L’Assemblée nationale a voté vendredi la levée de l’immunité du député d’opposition visé par une plainte pour viols. Une procédure jugée « viciée et illégale » par Ousmane Sonko, qui a déjà annoncé qu’il ne répondra à aucune convocation de la justice.

L’issue du vote ne faisait aucun doute. Enclenchée le 9 février, la procédure de levée d’immunité de l’opposant Ousmane Sonko s’est achevée vendredi vers 14h. Les députés étaient appelés à se prononcer lors d’un vote à main levée, au cours d’une session plénière mouvementée, organisée à huis clos mais filmée par une député présente.

Tandis qu’un important dispositif sécuritaire avait été mis en place autour du bâtiment, auquel les journalistes n’avaient pas accès, plusieurs députés de l’opposition ont déclaré ne pas se rendre à l’Assemblée, qualifiant le vote de « mascarade ».

L’affaire Sweet Beauté

Les députés ont donc choisi d’approuver les recommandations de la commission ad hoc chargée d’examiner la procédure.
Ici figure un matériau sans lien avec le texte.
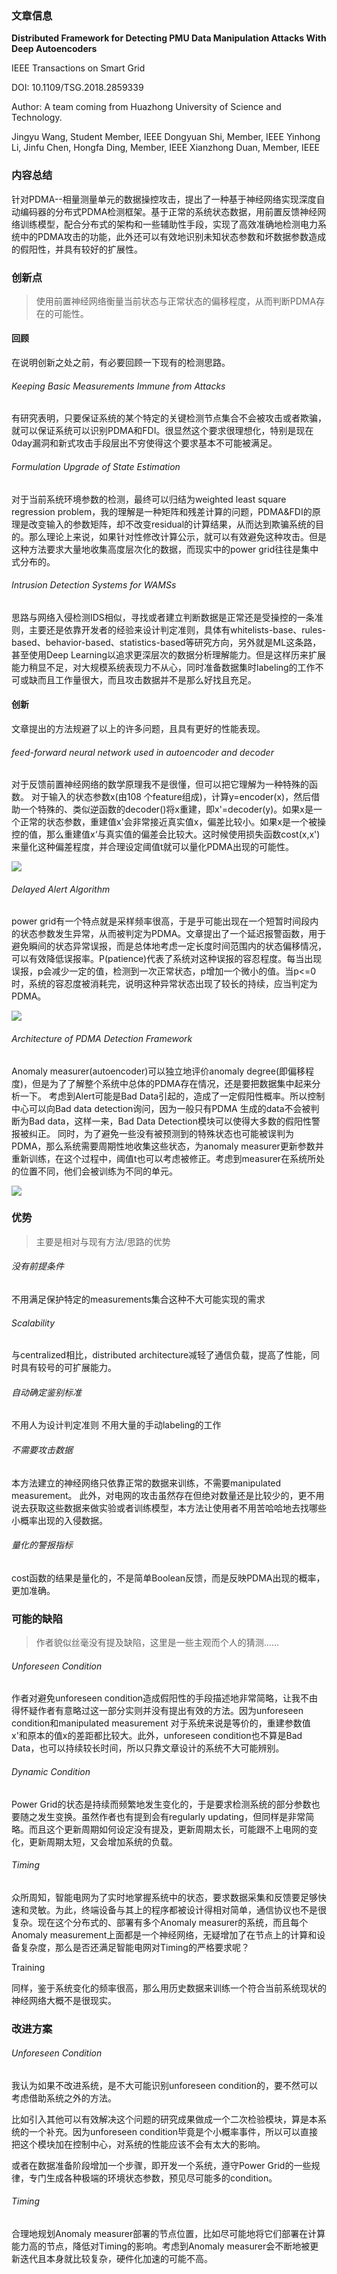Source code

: ### 文章信息

**Distributed Framework for Detecting PMU Data Manipulation Attacks With Deep Autoencoders**

IEEE Transactions on Smart Grid 

DOI: 10.1109/TSG.2018.2859339

Author: A team coming from  Huazhong University of Science and Technology.

Jingyu Wang, Student Member, IEEE
Dongyuan Shi, Member, IEEE
Yinhong Li, Jinfu Chen, Hongfa Ding, Member, IEEE
Xianzhong Duan, Member, IEEE

### 内容总结

针对PDMA--相量测量单元的数据操控攻击，提出了一种基于神经网络实现深度自动编码器的分布式PDMA检测框架。基于正常的系统状态数据，用前置反馈神经网络训练模型，配合分布式的架构和一些辅助性手段，实现了高效准确地检测电力系统中的PDMA攻击的功能，此外还可以有效地识别未知状态参数和坏数据参数造成的假阳性，并具有较好的扩展性。

### 创新点

> 使用前置神经网络衡量当前状态与正常状态的偏移程度，从而判断PDMA存在的可能性。

#### 回顾

在说明创新之处之前，有必要回顾一下现有的检测思路。

###### Keeping Basic Measurements Immune from Attacks

有研究表明，只要保证系统的某个特定的关键检测节点集合不会被攻击或者欺骗，就可以保证系统可以识别PDMA和FDI。很显然这个要求很理想化，特别是现在0day漏洞和新式攻击手段层出不穷使得这个要求基本不可能被满足。

###### Formulation Upgrade of State Estimation

对于当前系统环境参数的检测，最终可以归结为weighted least square regression problem，我的理解是一种矩阵和残差计算的问题，PDMA&FDI的原理是改变输入的参数矩阵，却不改变residual的计算结果，从而达到欺骗系统的目的。那么理论上来说，如果针对性修改计算公示，就可以有效避免这种攻击。但是这种方法要求大量地收集高度层次化的数据，而现实中的power grid往往是集中式分布的。

######  Intrusion Detection Systems for WAMSs

思路与网络入侵检测IDS相似，寻找或者建立判断数据是正常还是受操控的一条准则，主要还是依靠开发者的经验来设计判定准则，具体有whitelists-base、rules-based、behavior-based、statistics-based等研究方向，另外就是ML这条路，甚至使用Deep Learning以追求更深层次的数据分析理解能力。但是这样历来扩展能力稍显不足，对大规模系统表现力不从心，同时准备数据集时labeling的工作不可或缺而且工作量很大，而且攻击数据并不是那么好找且充足。

#### 创新

文章提出的方法规避了以上的许多问题，且具有更好的性能表现。

###### feed-forward neural network used in autoencoder and decoder

对于反馈前置神经网络的数学原理我不是很懂，但可以把它理解为一种特殊的函数。
对于输入的状态参数x(由108 个feature组成)，计算y=encoder(x)，然后借助一个特殊的、类似逆函数的decoder()将x重建，即x'=decoder(y)。如果x是一个正常的状态参数，重建值x'会非常接近真实值x，偏差比较小。如果x是一个被操控的值，那么重建值x‘与真实值的偏差会比较大。这时候使用损失函数cost(x,x')来量化这种偏差程度，并合理设定阈值t就可以量化PDMA出现的可能性。

![](https://imgur.com/j8bnbfg.png)

###### Delayed Alert Algorithm

power grid有一个特点就是采样频率很高，于是乎可能出现在一个短暂时间段内的状态参数发生异常，从而被判定为PDMA。文章提出了一个延迟报警函数，用于避免瞬间的状态异常误报，而是总体地考虑一定长度时间范围内的状态偏移情况，可以有效降低误报率。P(patience)代表了系统对这种误报的容忍程度。每当出现误报，p会减少一定的值，检测到一次正常状态，p增加一个微小的值。当p<=0时，系统的容忍度被消耗完，说明这种异常状态出现了较长的持续，应当判定为PDMA。

![](https://imgur.com/9t8N1lB.png)

###### Architecture of PDMA Detection Framework

Anomaly measurer(autoencoder)可以独立地评价anomaly degree(即偏移程度)，但是为了了解整个系统中总体的PDMA存在情况，还是要把数据集中起来分析一下。
考虑到Alert可能是Bad Data引起的，造成了一定假阳性概率。所以控制中心可以向Bad data detection询问，因为一般只有PDMA 生成的data不会被判断为Bad data，这样一来，Bad Data Detection模块可以使得大多数的假阳性警报被纠正。
同时，为了避免一些没有被预测到的特殊状态也可能被误判为PDMA，那么系统需要周期性地收集这些状态，为anomaly measurer更新参数并重新训练，在这个过程中，阈值t也可以考虑被修正。考虑到measurer在系统所处的位置不同，他们会被训练为不同的单元。

![](https://imgur.com/LZ6JH2S.png)

### 优势

> 主要是相对与现有方法/思路的优势

###### 没有前提条件

不用满足保护特定的measurements集合这种不大可能实现的需求

###### Scalability

与centralized相比，distributed architecture减轻了通信负载，提高了性能，同时具有较号的可扩展能力。

###### 自动确定鉴别标准

不用人为设计判定准则
不用大量的手动labeling的工作

###### 不需要攻击数据

本方法建立的神经网络只依靠正常的数据来训练，不需要manipulated measurement。
此外，对电网的攻击虽然存在但绝对数量还是比较少的，更不用说去获取这些数据来做实验或者训练模型，本方法让使用者不用苦哈哈地去找哪些小概率出现的入侵数据。

###### 量化的警报指标

cost函数的结果是量化的，不是简单Boolean反馈，而是反映PDMA出现的概率，更加准确。

### 可能的缺陷

> 作者貌似丝毫没有提及缺陷，这里是一些主观而个人的猜测......

###### Unforeseen Condition

作者对避免unforeseen condition造成假阳性的手段描述地非常简略，让我不由得怀疑作者有意略过这一部分实则并没有提出有效的方法。因为unforeseen condition和manipulated measurement 对于系统来说是等价的，重建参数值x'和原本的值x的差距都比较大。此外，unforeseen condition也不算是Bad Data，也可以持续较长时间，所以只靠文章设计的系统不大可能辨别。

###### Dynamic Condition

Power Grid的状态是持续而频繁地发生变化的，于是要求检测系统的部分参数也要随之发生变换。虽然作者也有提到会有regularly updating，但同样是非常简略。而且这个更新周期如何设定没有提及，更新周期太长，可能跟不上电网的变化，更新周期太短，又会增加系统的负载。

###### Timing

众所周知，智能电网为了实时地掌握系统中的状态，要求数据采集和反馈要足够快速和灵敏。为此，终端设备与其上的程序都被设计得相对简单，通信协议也不是很复杂。现在这个分布式的、部署有多个Anomaly measurer的系统，而且每个Anomaly measurement上面都是一个神经网络，无疑增加了在节点上的计算和设备复杂度，那么是否还满足智能电网对Timing的严格要求呢？

Training

同样，鉴于系统变化的频率很高，那么用历史数据来训练一个符合当前系统现状的神经网络大概不是很现实。

### 改进方案

###### Unforeseen Condition

我认为如果不改进系统，是不大可能识别unforeseen condition的，要不然可以考虑借助系统之外的方法。

比如引入其他可以有效解决这个问题的研究成果做成一个二次检验模块，算是本系统的一个补充。因为unforeseen condition毕竟是个小概率事件，所以可以直接把这个模块加在控制中心，对系统的性能应该不会有太大的影响。

或者在数据准备阶段增加一个步骤，即开发一个系统，遵守Power Grid的一些规律，专门生成各种极端的环境状态参数，预见尽可能多的condition。

###### Timing

合理地规划Anomaly measurer部署的节点位置，比如尽可能地将它们部署在计算能力高的节点，降低对Timing的影响。考虑到Anomaly measurer会不断地被更新迭代且本身就比较复杂，硬件化加速的可能不高。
Dans le rapport de la commission consulté par Jeune Afrique, les députés établissent que « le député Ousmane Sonko doit aller se défendre devant la justice et l’accusatrice doit avoir la possibilité de se défendre devant la justice, seule compétente pour dire le droit et faire triompher la vérité ».

« Au regard du caractère sérieux de la saisine et des accusations graves contre le député Ousmane Sonko, la commission a adopté, à une très large majorité, la décision de recommander à la séance plénière de lever [son] immunité parlementaire pour permettre à la justice de poser les actes, conduire les procédures et appliquer les dispositions de la loi pour aboutir à la manifestation de la vérité », a conclu la commission.

Ce rapport s’est basé sur un dossier constitué notamment des procès-verbaux des auditions réalisées par les gendarmes suite à la plainte déposée le 3 février contre Ousmane Sonko.

Dans celle-ci, l’employée du salon de massage le Sweet Beauté accuse l’opposant de l’avoir violée et menacée de mort sur son lieu de travail, à plusieurs reprises. Le député a admis être un client régulier de ce salon, qu’il dit fréquenter pour des « raisons médicales », mais nie les accusations de la plaignante.

Ce dernier avait déjà annoncé, jeudi soir face à la presse, qu’il ne comptait pas répondre à une éventuelle convocation de la justice. Une posture en contradiction avec celle qu’il avait prise le 7 février dernier, lorsqu’il s’était dit prêt à répondre à la justice dès lors que son immunité serait levée. « Je ne répondrais pas si la levée d’immunité n’est pas légale », a justifié Ousmane Sonko.

Procédure « expéditive » ?

L’opposition a en effet dénoncé plusieurs vices de formes dans la procédure menée à l’Assemblée nationale. Le 20 février, deux députés de l’opposition ont même démissionné de la commission ad hoc, dénonçant le manque d’indépendance d’une Assemblée largement acquise à Benno Bokk Yakaar, (BBY, la coalition présidentielle), qui détient 125 députés sur 165. Une démission qualifiée de « fuite en avant » par le président de la commission Pape Birame Touré, membre de la majorité.

« Il y a eu obstruction, a dénoncé l’un des démissionnaires vendredi à l’Assemblée, le député Moustapha Mamba Guirassy. Nous n’avons eu aucune possibilité d’aller au fond du dossier pour statuer pour savoir si on pouvait lever l’immunité de notre collègue. »

La procédure a été « expéditive », a également dénoncé Ousmane Sonko jeudi, ironisant sur la vitesse d’exécution de sa levée d’immunité, « le seul domaine où Macky Sall fait du fast track », en référence à une expression chère au chef de l’État s’agissant des réformes qu’il initie.

Sonko a également pointé du doigt le juge d’instruction chargé de l’affaire, Mamadou Seck, « faible et non indépendant », membre « du triangle des Bermudes judiciaires » également composé du procureur de la République Bassirou Guèye et du doyen des juges Samba Sall selon le leader de Pastef.

Accusations

« Je suis le protagoniste malgré moi de ce feuilleton que ne mérite pas notre nation », a-t-il affirmé, dénonçant une « machination politique sordide aux conséquences imprévisibles ». Il a d’ailleurs affirmé avoir été placé sous surveillance.

Au cours d’une longue diatribe, il s’est adressé directement au président Macky Sall, qu’il accuse d’être à la tête de ce complot visant à l’écarter du jeu politique. « Nous connaissons vos viles méthodes, mais je peux vous assurer que nous avons du répondant », lui a lancé Ousmane Sonko.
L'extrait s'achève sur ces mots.